Speaker
Description
Carefully designed and fabricated semiconductor heterostructures are key to tunable and optimal optoelectronic devices, often enabling ways to overcome the performance bottlenecks defined by imperfections and defects native to the semiconductor crystals. Visualizing structure, corelated with function at the relevant length, time and energy scales remain a key challenge, but also are an enabling tool. Whether used for energy harvesting, light emission or photoemission applications, the identification of the performance limiting defects often requires a combined use of many techniques. Traditionally electron microscopy is used to resolve morphology and structure with atomic resolution, while optical properties are measured with diffraction limited resolution typically defined by the wavelength of the excitation source.

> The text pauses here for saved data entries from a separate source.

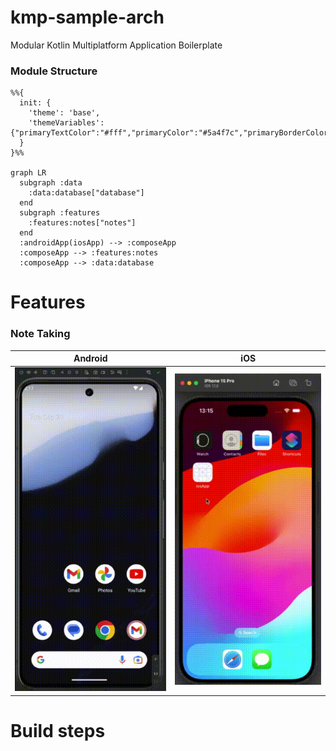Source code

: # kmp-sample-arch
Modular Kotlin Multiplatform Application Boilerplate

### Module Structure  

```mermaid
%%{
  init: {
    'theme': 'base',
    'themeVariables': {"primaryTextColor":"#fff","primaryColor":"#5a4f7c","primaryBorderColor":"#5a4f7c","lineColor":"#f5a623","tertiaryColor":"#40375c","fontSize":"12px"}
  }
}%%

graph LR
  subgraph :data
    :data:database["database"]
  end
  subgraph :features
    :features:notes["notes"]
  end
  :androidApp(iosApp) --> :composeApp
  :composeApp --> :features:notes
  :composeApp --> :data:database
```


# Features
### Note Taking

| Android                                                                                                                    | iOS                                                                                                               |
|----------------------------------------------------------------------------------------------------------------------------|-------------------------------------------------------------------------------------------------------------------|
| ![Android App](https://raw.githubusercontent.com/alexandrucaraus/kmp-sample-arch/refs/heads/main/docs/images/android.gif)  | ![iOS App](https://raw.githubusercontent.com/alexandrucaraus/kmp-sample-arch/refs/heads/main/docs/images/ios.gif) |


# Build steps
### 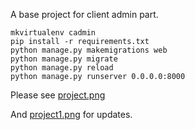 A base project for client admin part.

```
mkvirtualenv cadmin
pip install -r requirements.txt
python manage.py makemigrations web
python manage.py migrate
python manage.py reload
python manage.py runserver 0.0.0.0:8000
```

Please see [project.png](https://github.com/amigo00678/CAdmin/blob/master/project.png)

And [project1.png](https://github.com/amigo00678/CAdmin/blob/master/project1.png) for updates.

Electronic properties, on the other hand, are deduced from device performance characteristics typically on a micron scale. The disparity in resolution length scales between the different methods makes correlating structure with function a key challenge. In my talk I will describe recent developments in efforts to link defect morphology, structure and related changes in electronic properties to macroscopic figures of merit used to quantify device performance. In my talk I will focus on our efforts at the Molecular Foundry to develop a methodology that combines optical, electron and scanning probe spectro-microscopic methods. I’ll focus on study of optical properties of light emitting materials aimed at measuring optical properties of buried interfaces with time resolved two photon photoluminescence , as well as the premise of defeating the diffraction limit by use of cathodoluminescence.